_STORED DATA_:
########
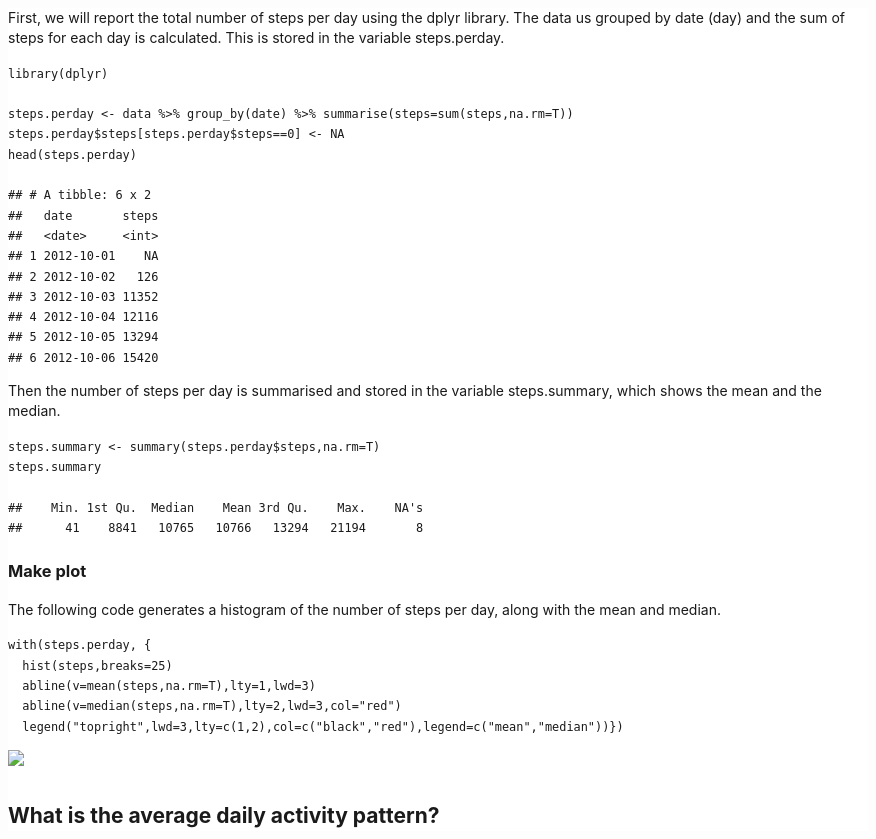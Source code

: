 First, we will report the total number of steps per day using the dplyr
library. The data us grouped by date (day) and the sum of steps for each
day is calculated. This is stored in the variable steps.perday.

    library(dplyr)

    steps.perday <- data %>% group_by(date) %>% summarise(steps=sum(steps,na.rm=T))
    steps.perday$steps[steps.perday$steps==0] <- NA
    head(steps.perday)

    ## # A tibble: 6 x 2
    ##   date       steps
    ##   <date>     <int>
    ## 1 2012-10-01    NA
    ## 2 2012-10-02   126
    ## 3 2012-10-03 11352
    ## 4 2012-10-04 12116
    ## 5 2012-10-05 13294
    ## 6 2012-10-06 15420

Then the number of steps per day is summarised and stored in the
variable steps.summary, which shows the mean and the median.

    steps.summary <- summary(steps.perday$steps,na.rm=T)
    steps.summary

    ##    Min. 1st Qu.  Median    Mean 3rd Qu.    Max.    NA's 
    ##      41    8841   10765   10766   13294   21194       8

### Make plot

The following code generates a histogram of the number of steps per day,
along with the mean and median.

    with(steps.perday, {
      hist(steps,breaks=25)
      abline(v=mean(steps,na.rm=T),lty=1,lwd=3)
      abline(v=median(steps,na.rm=T),lty=2,lwd=3,col="red")
      legend("topright",lwd=3,lty=c(1,2),col=c("black","red"),legend=c("mean","median"))})

![](PA1_template_files/figure-markdown_strict/steps.histo-1.png)

What is the average daily activity pattern?
-------------------------------------------
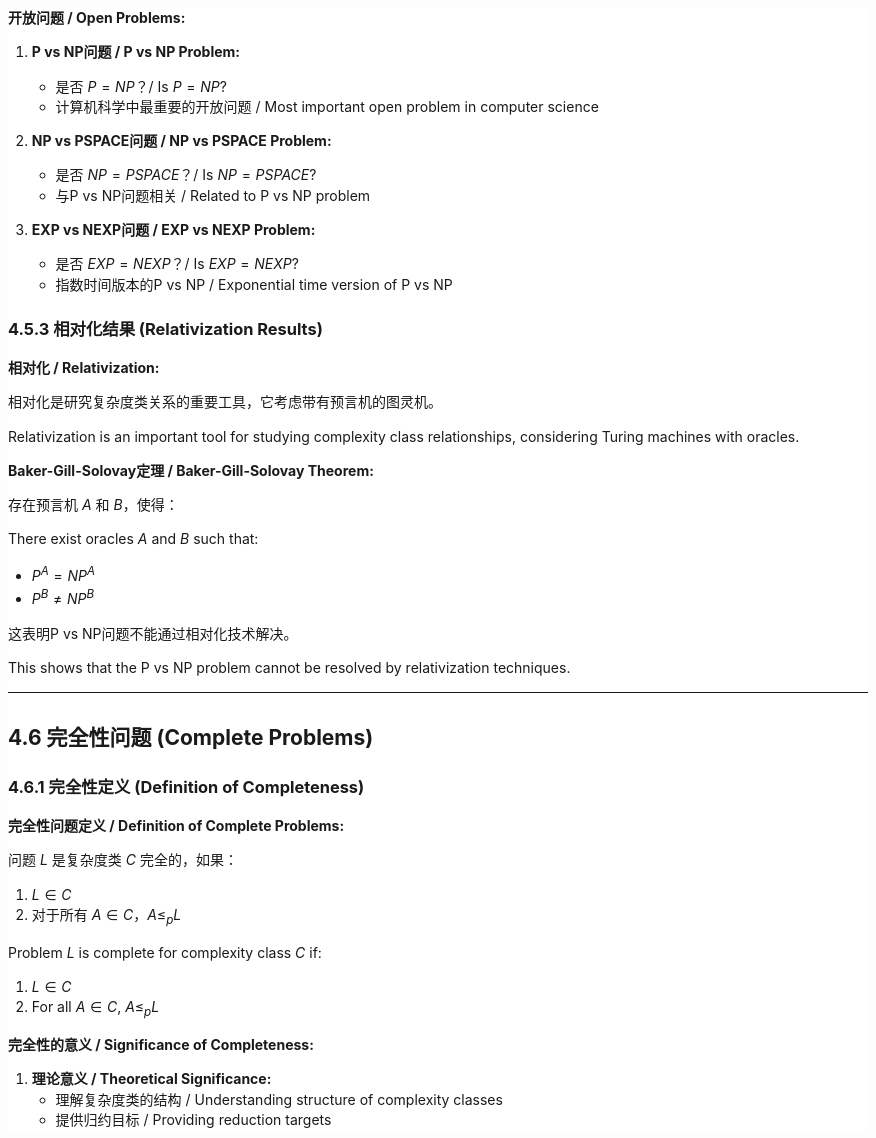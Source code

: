**开放问题 / Open Problems:**

1. **P vs NP问题 / P vs NP Problem:**
   - 是否 $P = NP$？/ Is $P = NP$?
   - 计算机科学中最重要的开放问题 / Most important open problem in computer science

2. **NP vs PSPACE问题 / NP vs PSPACE Problem:**
   - 是否 $NP = PSPACE$？/ Is $NP = PSPACE$?
   - 与P vs NP问题相关 / Related to P vs NP problem

3. **EXP vs NEXP问题 / EXP vs NEXP Problem:**
   - 是否 $EXP = NEXP$？/ Is $EXP = NEXP$?
   - 指数时间版本的P vs NP / Exponential time version of P vs NP

### 4.5.3 相对化结果 (Relativization Results)

**相对化 / Relativization:**

相对化是研究复杂度类关系的重要工具，它考虑带有预言机的图灵机。

Relativization is an important tool for studying complexity class relationships, considering Turing machines with oracles.

**Baker-Gill-Solovay定理 / Baker-Gill-Solovay Theorem:**

存在预言机 $A$ 和 $B$，使得：

There exist oracles $A$ and $B$ such that:

- $P^A = NP^A$
- $P^B \neq NP^B$

这表明P vs NP问题不能通过相对化技术解决。

This shows that the P vs NP problem cannot be resolved by relativization techniques.

---

## 4.6 完全性问题 (Complete Problems)

### 4.6.1 完全性定义 (Definition of Completeness)

**完全性问题定义 / Definition of Complete Problems:**

问题 $L$ 是复杂度类 $C$ 完全的，如果：

1. $L \in C$
2. 对于所有 $A \in C$，$A \leq_p L$

Problem $L$ is complete for complexity class $C$ if:

1. $L \in C$
2. For all $A \in C$, $A \leq_p L$

**完全性的意义 / Significance of Completeness:**

1. **理论意义 / Theoretical Significance:**
   - 理解复杂度类的结构 / Understanding structure of complexity classes
   - 提供归约目标 / Providing reduction targets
########
_TASK STATEMENT_: Write the entries above out again exactly, omitting each image.

_THE COMPLETED TASK_:
Source code

: First, we will report the total number of steps per day using the dplyr
library. The data us grouped by date (day) and the sum of steps for each
day is calculated. This is stored in the variable steps.perday.

    library(dplyr)

    steps.perday <- data %>% group_by(date) %>% summarise(steps=sum(steps,na.rm=T))
    steps.perday$steps[steps.perday$steps==0] <- NA
    head(steps.perday)

    ## # A tibble: 6 x 2
    ##   date       steps
    ##   <date>     <int>
    ## 1 2012-10-01    NA
    ## 2 2012-10-02   126
    ## 3 2012-10-03 11352
    ## 4 2012-10-04 12116
    ## 5 2012-10-05 13294
    ## 6 2012-10-06 15420

Then the number of steps per day is summarised and stored in the
variable steps.summary, which shows the mean and the median.

    steps.summary <- summary(steps.perday$steps,na.rm=T)
    steps.summary

    ##    Min. 1st Qu.  Median    Mean 3rd Qu.    Max.    NA's 
    ##      41    8841   10765   10766   13294   21194       8

### Make plot

The following code generates a histogram of the number of steps per day,
along with the mean and median.

    with(steps.perday, {
      hist(steps,breaks=25)
      abline(v=mean(steps,na.rm=T),lty=1,lwd=3)
      abline(v=median(steps,na.rm=T),lty=2,lwd=3,col="red")
      legend("topright",lwd=3,lty=c(1,2),col=c("black","red"),legend=c("mean","median"))})

![](PA1_template_files/figure-markdown_strict/steps.histo-1.png)

What is the average daily activity pattern?
-------------------------------------------
Source code

:**开放问题 / Open Problems:**

1. **P vs NP问题 / P vs NP Problem:**
   - 是否 $P = NP$？/ Is $P = NP$?
   - 计算机科学中最重要的开放问题 / Most important open problem in computer science

2. **NP vs PSPACE问题 / NP vs PSPACE Problem:**
   - 是否 $NP = PSPACE$？/ Is $NP = PSPACE$?
   - 与P vs NP问题相关 / Related to P vs NP problem

3. **EXP vs NEXP问题 / EXP vs NEXP Problem:**
   - 是否 $EXP = NEXP$？/ Is $EXP = NEXP$?
   - 指数时间版本的P vs NP / Exponential time version of P vs NP

### 4.5.3 相对化结果 (Relativization Results)

**相对化 / Relativization:**

相对化是研究复杂度类关系的重要工具，它考虑带有预言机的图灵机。

Relativization is an important tool for studying complexity class relationships, considering Turing machines with oracles.

**Baker-Gill-Solovay定理 / Baker-Gill-Solovay Theorem:**

存在预言机 $A$ 和 $B$，使得：

There exist oracles $A$ and $B$ such that:

- $P^A = NP^A$
- $P^B \neq NP^B$

这表明P vs NP问题不能通过相对化技术解决。

This shows that the P vs NP problem cannot be resolved by relativization techniques.

---

## 4.6 完全性问题 (Complete Problems)

### 4.6.1 完全性定义 (Definition of Completeness)

**完全性问题定义 / Definition of Complete Problems:**

问题 $L$ 是复杂度类 $C$ 完全的，如果：

1. $L \in C$
2. 对于所有 $A \in C$，$A \leq_p L$

Problem $L$ is complete for complexity class $C$ if:

1. $L \in C$
2. For all $A \in C$, $A \leq_p L$

**完全性的意义 / Significance of Completeness:**

1. **理论意义 / Theoretical Significance:**
   - 理解复杂度类的结构 / Understanding structure of complexity classes
   - 提供归约目标 / Providing reduction targets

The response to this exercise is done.